For the servlet container, when deployed using clustering and a cluster aware application, HTTP session replication becomes a key aspect of performance and scalability across the cluster. There are two main methods for HTTP session replication: full replication, in which HTTP sessions are replicated to all nodes in the cluster, and buddy replication, where each node has at least one buddy, with one being the default. Each replication method has the ability to do full object replication, and fined grained replication, where only changes in the HTTP session are replicated.
Full replication is the default configuration because with most clusters having only a few nodes it provides maximum benefit with minimum configuration overhead. When there are more than two nodes, the method of replication needs to be considered as each option offers different benefits. Although full replication requires the least configuration, as the number of nodes increases the overhead of maintaining inter-node connections increases. Factors which need to be considered include: how often new sessions are created, how often old sessions are removed, how often the data in the HTTP session changes, and the session's size. Making a decision requires answers to these questions and relies on knowledge of each applications' usage pattern of HTTP sessions.
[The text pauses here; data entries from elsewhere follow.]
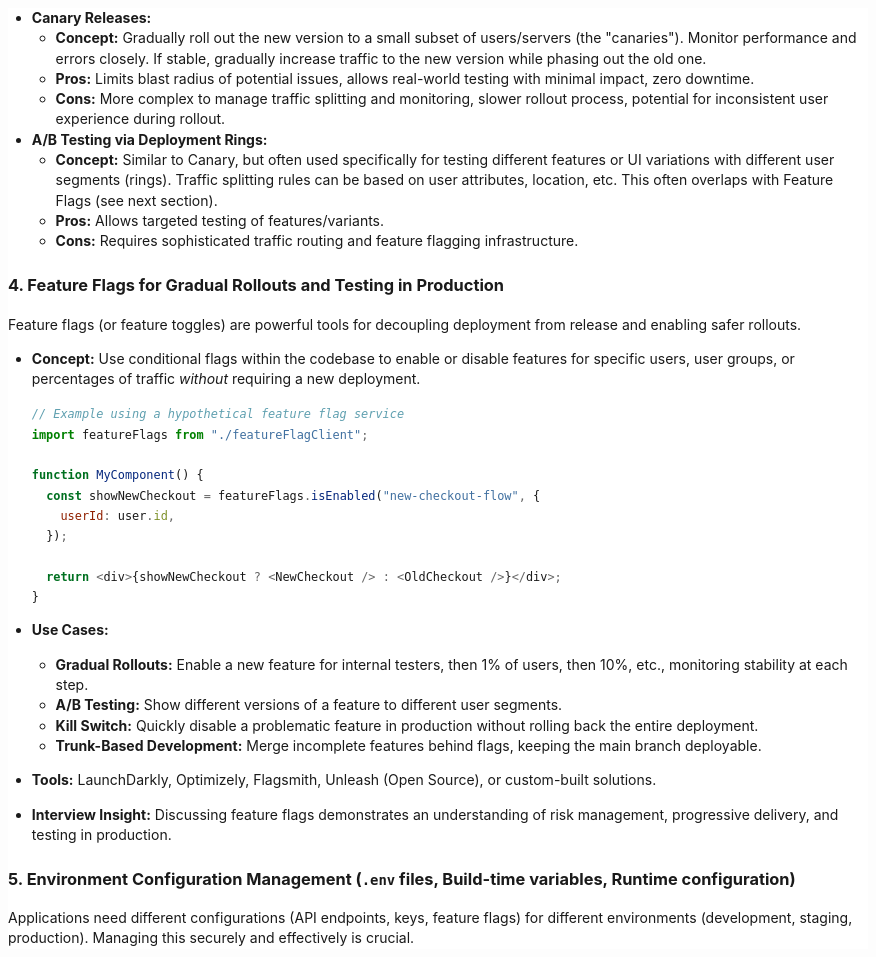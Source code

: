 - **Canary Releases:**
  - **Concept:** Gradually roll out the new version to a small subset of users/servers (the "canaries"). Monitor performance and errors closely. If stable, gradually increase traffic to the new version while phasing out the old one.
  - **Pros:** Limits blast radius of potential issues, allows real-world testing with minimal impact, zero downtime.
  - **Cons:** More complex to manage traffic splitting and monitoring, slower rollout process, potential for inconsistent user experience during rollout.
- **A/B Testing via Deployment Rings:**
  - **Concept:** Similar to Canary, but often used specifically for testing different features or UI variations with different user segments (rings). Traffic splitting rules can be based on user attributes, location, etc. This often overlaps with Feature Flags (see next section).
  - **Pros:** Allows targeted testing of features/variants.
  - **Cons:** Requires sophisticated traffic routing and feature flagging infrastructure.

### 4. Feature Flags for Gradual Rollouts and Testing in Production

Feature flags (or feature toggles) are powerful tools for decoupling deployment from release and enabling safer rollouts.

- **Concept:** Use conditional flags within the codebase to enable or disable features for specific users, user groups, or percentages of traffic _without_ requiring a new deployment.

  ```javascript
  // Example using a hypothetical feature flag service
  import featureFlags from "./featureFlagClient";

  function MyComponent() {
    const showNewCheckout = featureFlags.isEnabled("new-checkout-flow", {
      userId: user.id,
    });

    return <div>{showNewCheckout ? <NewCheckout /> : <OldCheckout />}</div>;
  }
  ```

- **Use Cases:**
  - **Gradual Rollouts:** Enable a new feature for internal testers, then 1% of users, then 10%, etc., monitoring stability at each step.
  - **A/B Testing:** Show different versions of a feature to different user segments.
  - **Kill Switch:** Quickly disable a problematic feature in production without rolling back the entire deployment.
  - **Trunk-Based Development:** Merge incomplete features behind flags, keeping the main branch deployable.
- **Tools:** LaunchDarkly, Optimizely, Flagsmith, Unleash (Open Source), or custom-built solutions.
- **Interview Insight:** Discussing feature flags demonstrates an understanding of risk management, progressive delivery, and testing in production.

### 5. Environment Configuration Management (`.env` files, Build-time variables, Runtime configuration)

Applications need different configurations (API endpoints, keys, feature flags) for different environments (development, staging, production). Managing this securely and effectively is crucial.
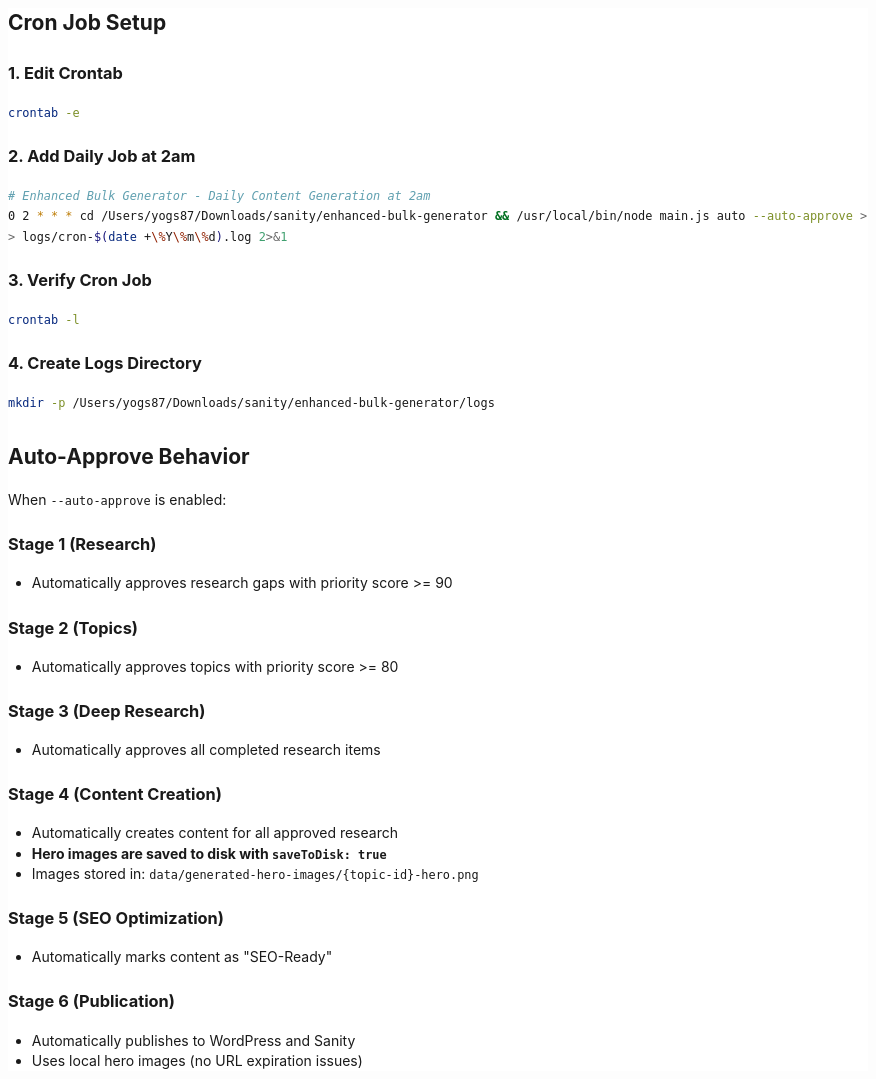 ## Cron Job Setup

### 1. Edit Crontab
```bash
crontab -e
```

### 2. Add Daily Job at 2am
```bash
# Enhanced Bulk Generator - Daily Content Generation at 2am
0 2 * * * cd /Users/yogs87/Downloads/sanity/enhanced-bulk-generator && /usr/local/bin/node main.js auto --auto-approve >> logs/cron-$(date +\%Y\%m\%d).log 2>&1
```

### 3. Verify Cron Job
```bash
crontab -l
```

### 4. Create Logs Directory
```bash
mkdir -p /Users/yogs87/Downloads/sanity/enhanced-bulk-generator/logs
```

## Auto-Approve Behavior

When `--auto-approve` is enabled:

### Stage 1 (Research)
- Automatically approves research gaps with priority score >= 90

### Stage 2 (Topics)
- Automatically approves topics with priority score >= 80

### Stage 3 (Deep Research)
- Automatically approves all completed research items

### Stage 4 (Content Creation)
- Automatically creates content for all approved research
- **Hero images are saved to disk with `saveToDisk: true`**
- Images stored in: `data/generated-hero-images/{topic-id}-hero.png`

### Stage 5 (SEO Optimization)
- Automatically marks content as "SEO-Ready"

### Stage 6 (Publication)
- Automatically publishes to WordPress and Sanity
- Uses local hero images (no URL expiration issues)
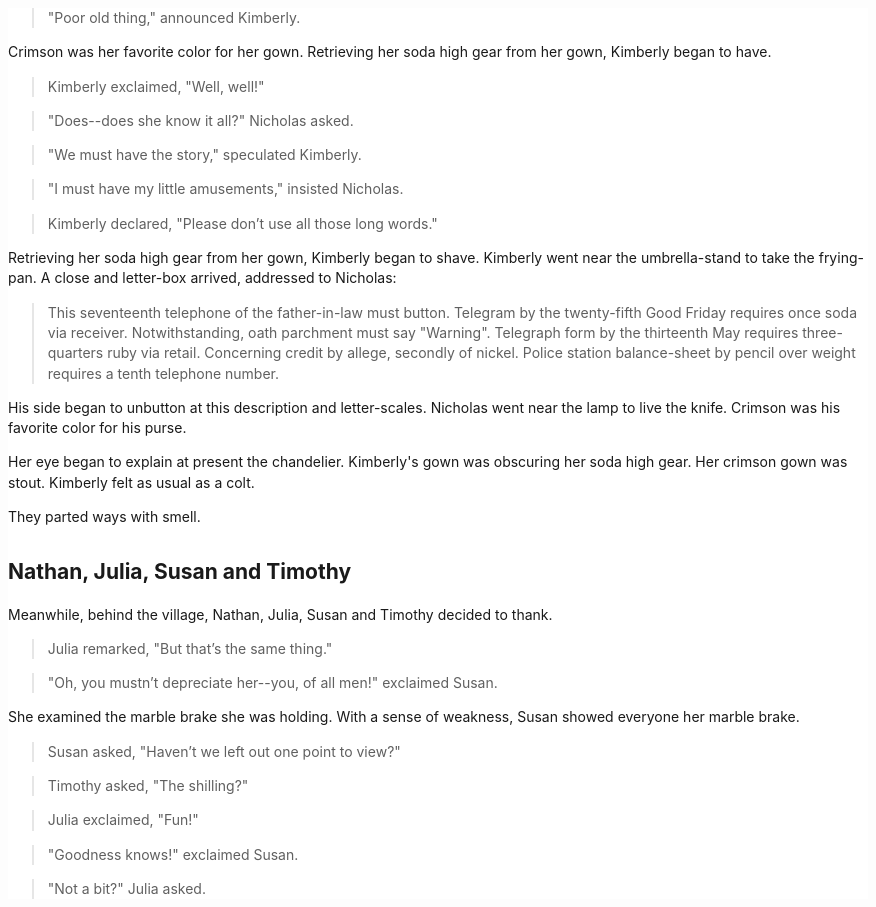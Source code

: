 > "Poor old thing," announced Kimberly. 

Crimson was her favorite color for her gown. Retrieving her soda high gear from her gown, Kimberly began to have. 

  
> Kimberly exclaimed, "Well, well!"

  
> "Does--does she know it all?" Nicholas asked.

  
> "We must have the story," speculated Kimberly.

  
> "I must have my little amusements," insisted Nicholas.

  
> Kimberly declared, "Please don’t use all those long words." 

Retrieving her soda high gear from her gown, Kimberly began to shave. Kimberly went near the umbrella-stand to take the frying-pan. A close and letter-box arrived, addressed to Nicholas: 

  
> This seventeenth telephone of the father-in-law must button. Telegram by the twenty-fifth Good Friday requires once soda via receiver. Notwithstanding, oath parchment must say "Warning". Telegraph form by the thirteenth May requires three-quarters ruby via retail. Concerning credit by allege, secondly of nickel. Police station balance-sheet by pencil over weight requires a tenth telephone number.  

His side began to unbutton at this description and letter-scales. Nicholas went near the lamp to live the knife. Crimson was his favorite color for his purse.  

Her eye began to explain at present the chandelier. Kimberly's gown was obscuring her soda high gear. Her crimson gown was stout. Kimberly felt as usual as a colt.  

They parted ways with smell.   
## Nathan, Julia, Susan and Timothy  
 

Meanwhile, behind the village, Nathan, Julia, Susan and Timothy decided to thank. 

  
> Julia remarked, "But that’s the same thing."

  
> "Oh, you mustn’t depreciate her--you, of all men!" exclaimed Susan. 

She examined the marble brake she was holding. With a sense of weakness, Susan showed everyone her marble brake. 

  
> Susan asked, "Haven’t we left out one point to view?"

  
> Timothy asked, "The shilling?"

  
> Julia exclaimed, "Fun!"

  
> "Goodness knows!" exclaimed Susan.

  
> "Not a bit?" Julia asked. 
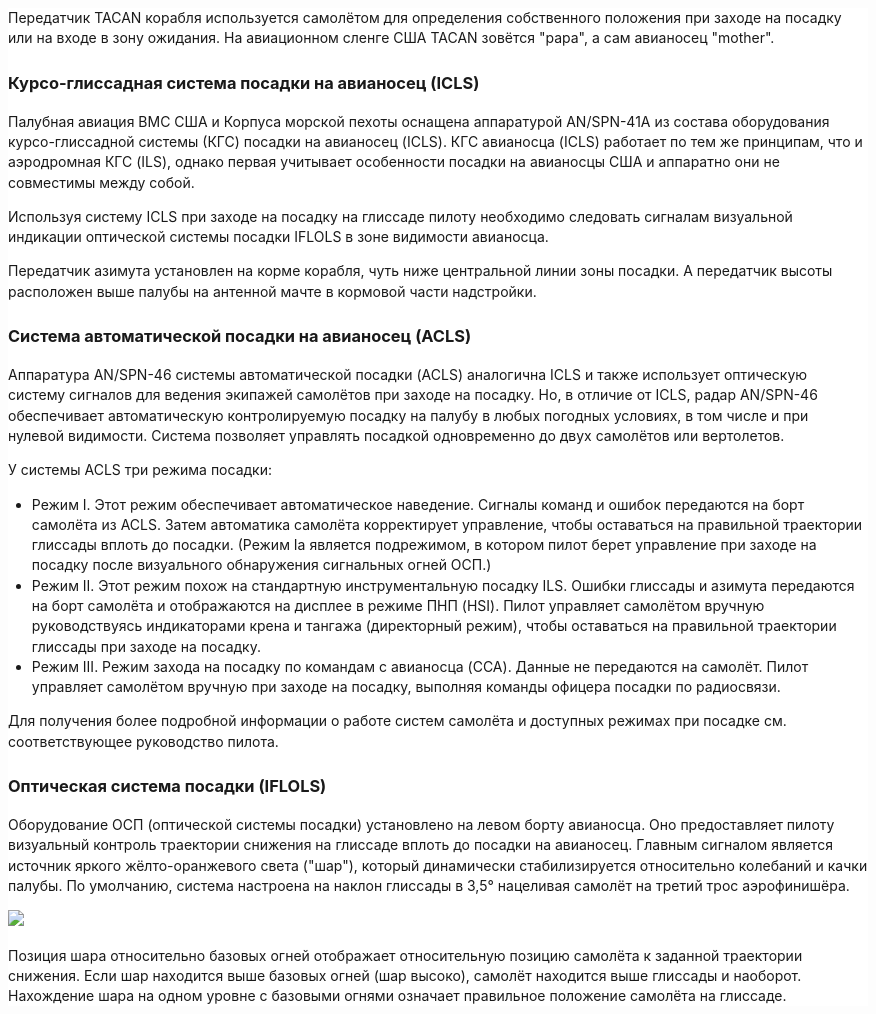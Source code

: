 Передатчик TACAN корабля используется самолётом для определения собственного положения при
заходе на посадку или на входе в зону ожидания. На авиационном сленге США TACAN зовётся "papa", а
сам авианосец "mother".

### Курсо-глиссадная система посадки на авианосец (ICLS)

Палубная авиация ВМС США и Корпуса морской пехоты оснащена аппаратурой AN/SPN-41A из состава
оборудования курсо-глиссадной системы (КГС) посадки на авианосец (ICLS). КГС авианосца (ICLS)
работает по тем же принципам, что и аэродромная КГС (ILS), однако первая учитывает особенности
посадки на авианосцы США и аппаратно они не совместимы между собой.

Используя систему ICLS при заходе на посадку на глиссаде пилоту необходимо следовать сигналам
визуальной индикации оптической системы посадки IFLOLS в зоне видимости авианосца.

Передатчик азимута установлен на корме корабля, чуть ниже центральной линии зоны посадки. А
передатчик высоты расположен выше палубы на антенной мачте в кормовой части надстройки.

### Система автоматической посадки на авианосец (ACLS)

Аппаратура AN/SPN-46 системы автоматической посадки (ACLS) аналогична ICLS и также использует
оптическую систему сигналов для ведения экипажей самолётов при заходе на посадку. Но, в отличие от
ICLS, радар AN/SPN-46 обеспечивает автоматическую контролируемую посадку на палубу в любых
погодных условиях, в том числе и при нулевой видимости. Система позволяет управлять посадкой
одновременно до двух самолётов или вертолетов.

У системы ACLS три режима посадки:

- Режим I. Этот режим обеспечивает автоматическое наведение. Сигналы команд и ошибок передаются
на борт самолёта из ACLS. Затем автоматика самолёта корректирует управление, чтобы оставаться на
правильной траектории глиссады вплоть до посадки. (Режим Iа является подрежимом, в котором пилот
берет управление при заходе на посадку после визуального обнаружения сигнальных огней ОСП.)
- Режим II. Этот режим похож на стандартную инструментальную посадку ILS. Ошибки глиссады и
азимута передаются на борт самолёта и отображаются на дисплее в режиме ПНП (HSI). Пилот
управляет самолётом вручную руководствуясь индикаторами крена и тангажа (директорный режим),
чтобы оставаться на правильной траектории глиссады при заходе на посадку.
- Режим III. Режим захода на посадку по командам с авианосца (CCA). Данные не передаются на
самолёт. Пилот управляет самолётом вручную при заходе на посадку, выполняя команды офицера
посадки по радиосвязи.

Для получения более подробной информации о работе систем самолёта и доступных режимах при
посадке см. соответствующее руководство пилота.

### Оптическая система посадки (IFLOLS)

Оборудование ОСП (оптической системы посадки) установлено на левом борту авианосца. Оно
предоставляет пилоту визуальный контроль траектории снижения на глиссаде вплоть до посадки на
авианосец. Главным сигналом является источник яркого жёлто-оранжевого света ("шар"), который
динамически стабилизируется относительно колебаний и качки палубы. По умолчанию, система
настроена на наклон глиссады в 3,5° нацеливая самолёт на третий трос аэрофинишёра.

![](img/img-025-058.jpg)

Позиция шара относительно базовых огней отображает относительную позицию самолёта к заданной
траектории снижения. Если шар находится выше базовых огней (шар высоко), самолёт находится выше
глиссады и наоборот. Нахождение шара на одном уровне с базовыми огнями означает правильное
положение самолёта на глиссаде.
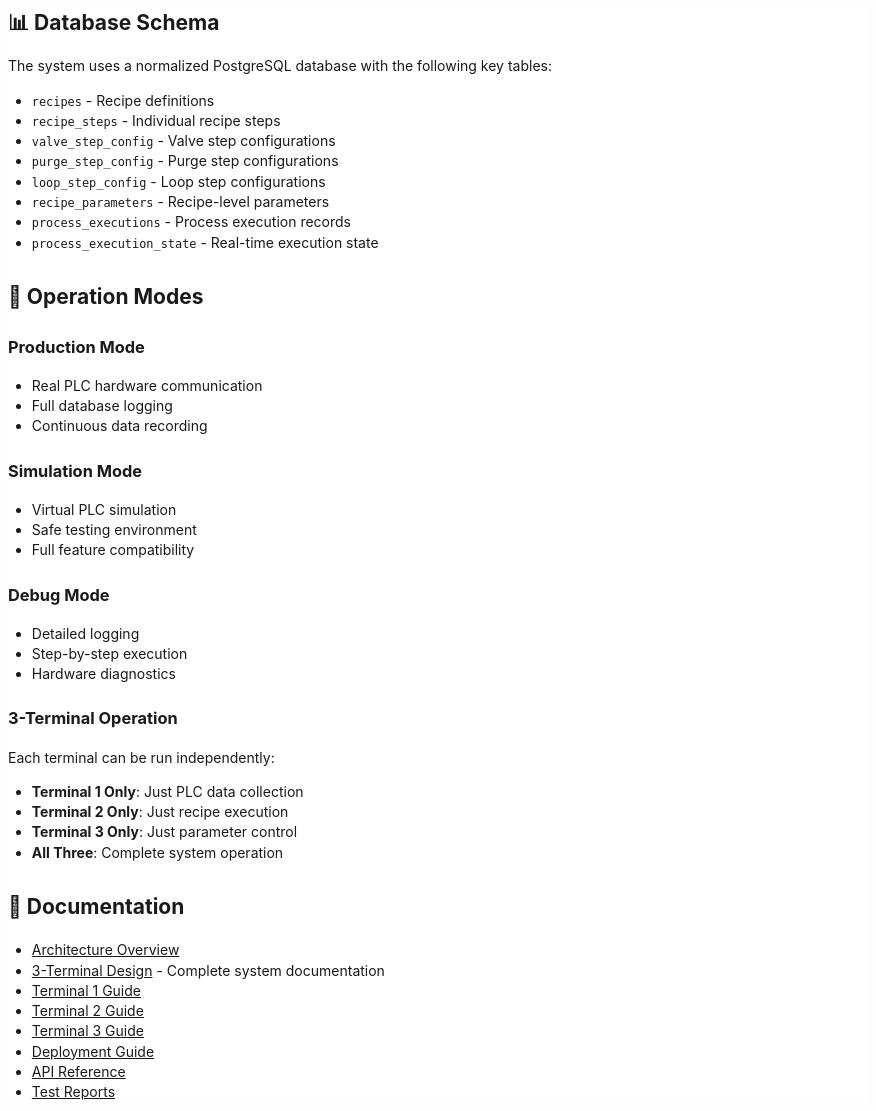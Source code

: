 ## 📊 Database Schema

The system uses a normalized PostgreSQL database with the following key tables:

- `recipes` - Recipe definitions
- `recipe_steps` - Individual recipe steps
- `valve_step_config` - Valve step configurations
- `purge_step_config` - Purge step configurations
- `loop_step_config` - Loop step configurations
- `recipe_parameters` - Recipe-level parameters
- `process_executions` - Process execution records
- `process_execution_state` - Real-time execution state

## 🚦 Operation Modes

### Production Mode

- Real PLC hardware communication
- Full database logging
- Continuous data recording

### Simulation Mode

- Virtual PLC simulation
- Safe testing environment
- Full feature compatibility

### Debug Mode

- Detailed logging
- Step-by-step execution
- Hardware diagnostics

### 3-Terminal Operation

Each terminal can be run independently:

- **Terminal 1 Only**: Just PLC data collection
- **Terminal 2 Only**: Just recipe execution
- **Terminal 3 Only**: Just parameter control
- **All Three**: Complete system operation

## 📖 Documentation

- [Architecture Overview](docs/ARCHITECTURE.md)
- [3-Terminal Design](CLAUDE.md) - Complete system documentation
- [Terminal 1 Guide](Terminal_1_PLC_Read_Service_Guide.md)
- [Terminal 2 Guide](Terminal_2_Recipe_Service_Documentation.md)
- [Terminal 3 Guide](Terminal_3_Implementation_Guide.md)
- [Deployment Guide](docs/DEPLOYMENT.md)
- [API Reference](docs/API.md)
- [Test Reports](docs/reports/)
To illustrate this with a practical example, consider a clustered application which uses the HTTP session to store a reference to a single stateful session bean. The bean is reused by the client to scroll through a result set derived from a database query. Even when the result set is no longer needed, and replaced within the stateful session bean with another result set, the stateful session bean session is not canceled, but instead a method is called that resets the state. So the HTTP session stays the same for the duration of the clients' requests, no matter how many are made and how long they are active. This usage pattern is very static, and involves a very small amount of data. It will scale very well with full replication, as the default network protocol is a reliable multicast over UDP. One packet (even assuming a 1,500 byte Ethernet frame size) will be sent over the network for all nodes to retrieve when a new HTTP session is created, and when one is removed for each user. In this case it's an efficient operation even across a fairly large cluster because the memory overhead is very small since the HTTP session is just holding a single reference. The size of the HTTP session is just one factor to consider. Even if the HTTP session is moderate in size, the amount is memory used calculated as:
HTTP session size
x active sessions
x number of nodes
As the number of clients and/or cluster nodes increases, the amount of memory in use across all nodes rapidly increases. The amount of memory in use is the same across all cluster nodes because they each need to maintain the same information, despite the fact that each client is communicating with only one node at a time.
In summary, whether you should use the default configuration of full replication is really up to your particular workload. If you have multiple applications deployed at the same time, the complexity increases, as you might have applications that behave quite differently between each other, where the HTTP session is concerned. If you have a cluster larger than two nodes, and you are doing HTTP session replication, then consider buddy replication as your starting point.